TASK BRIEF: Because only the text is wanted, repeat the records below exactly and omit the pictures.

Items listed in a dataset:
.....

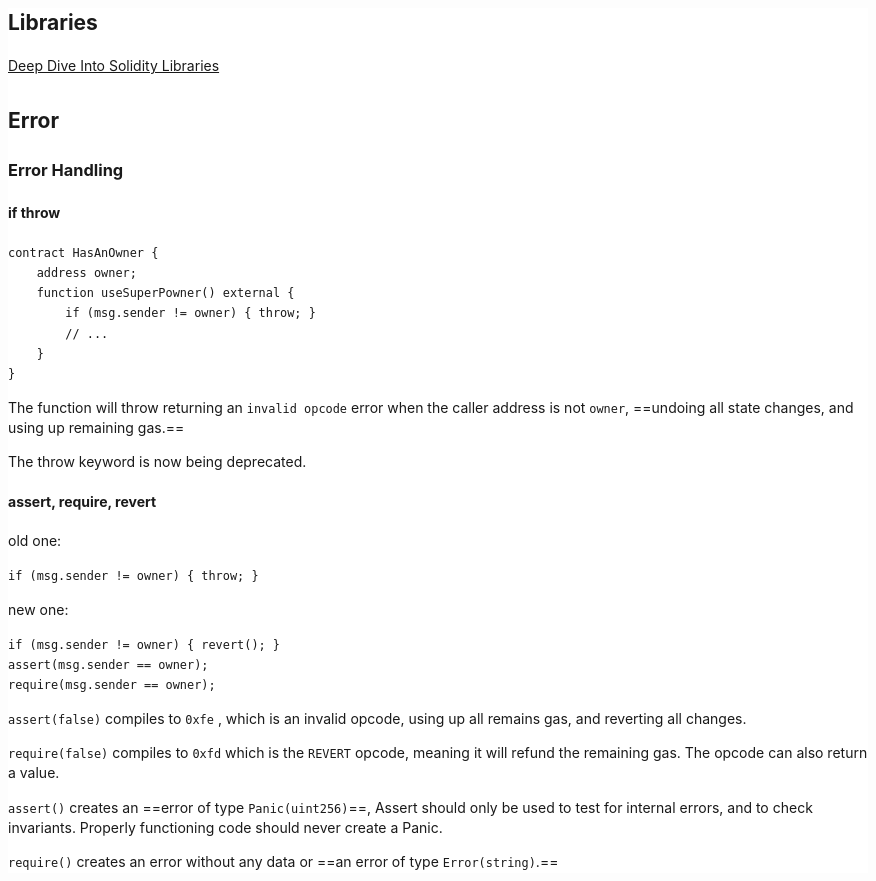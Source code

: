 

## Libraries

[Deep Dive Into Solidity Libraries](https://coinsbench.com/deep-dive-into-solidity-libraries-e9bd7f9061fb)



## Error

### Error Handling

#### if throw

```solidity
contract HasAnOwner {
	address owner;
	function useSuperPowner() external {
		if (msg.sender != owner) { throw; } 
		// ...
	}
}
```

The function will throw returning an `invalid opcode` error when the caller address is not `owner`, ==undoing all state changes, and using up remaining gas.==

The throw keyword is now being deprecated.



#### assert, require, revert

old one:

```solidity
if (msg.sender != owner) { throw; }
```

new one:

```solidity
if (msg.sender != owner) { revert(); }
assert(msg.sender == owner);
require(msg.sender == owner);
```

`assert(false)` compiles to `0xfe` , which is an invalid opcode, using up all remains gas, and reverting all changes.

`require(false)` compiles to `0xfd` which is the `REVERT`  opcode, meaning it will refund the remaining gas. The opcode can also return a value.

`assert()` creates an ==error of type `Panic(uint256)`==, Assert should only be used to test for internal errors, and to check invariants. Properly functioning code should never create a Panic.

`require()` creates an error without any data or ==an error of type `Error(string)`.==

.....

ANSWER FOR THE TASK:
Source code

: 

## Libraries

[Deep Dive Into Solidity Libraries](https://coinsbench.com/deep-dive-into-solidity-libraries-e9bd7f9061fb)



## Error

### Error Handling

#### if throw

```solidity
contract HasAnOwner {
	address owner;
	function useSuperPowner() external {
		if (msg.sender != owner) { throw; } 
		// ...
	}
}
```

The function will throw returning an `invalid opcode` error when the caller address is not `owner`, ==undoing all state changes, and using up remaining gas.==

The throw keyword is now being deprecated.



#### assert, require, revert

old one:

```solidity
if (msg.sender != owner) { throw; }
```

new one:

```solidity
if (msg.sender != owner) { revert(); }
assert(msg.sender == owner);
require(msg.sender == owner);
```

`assert(false)` compiles to `0xfe` , which is an invalid opcode, using up all remains gas, and reverting all changes.

`require(false)` compiles to `0xfd` which is the `REVERT`  opcode, meaning it will refund the remaining gas. The opcode can also return a value.

`assert()` creates an ==error of type `Panic(uint256)`==, Assert should only be used to test for internal errors, and to check invariants. Properly functioning code should never create a Panic.

`require()` creates an error without any data or ==an error of type `Error(string)`.==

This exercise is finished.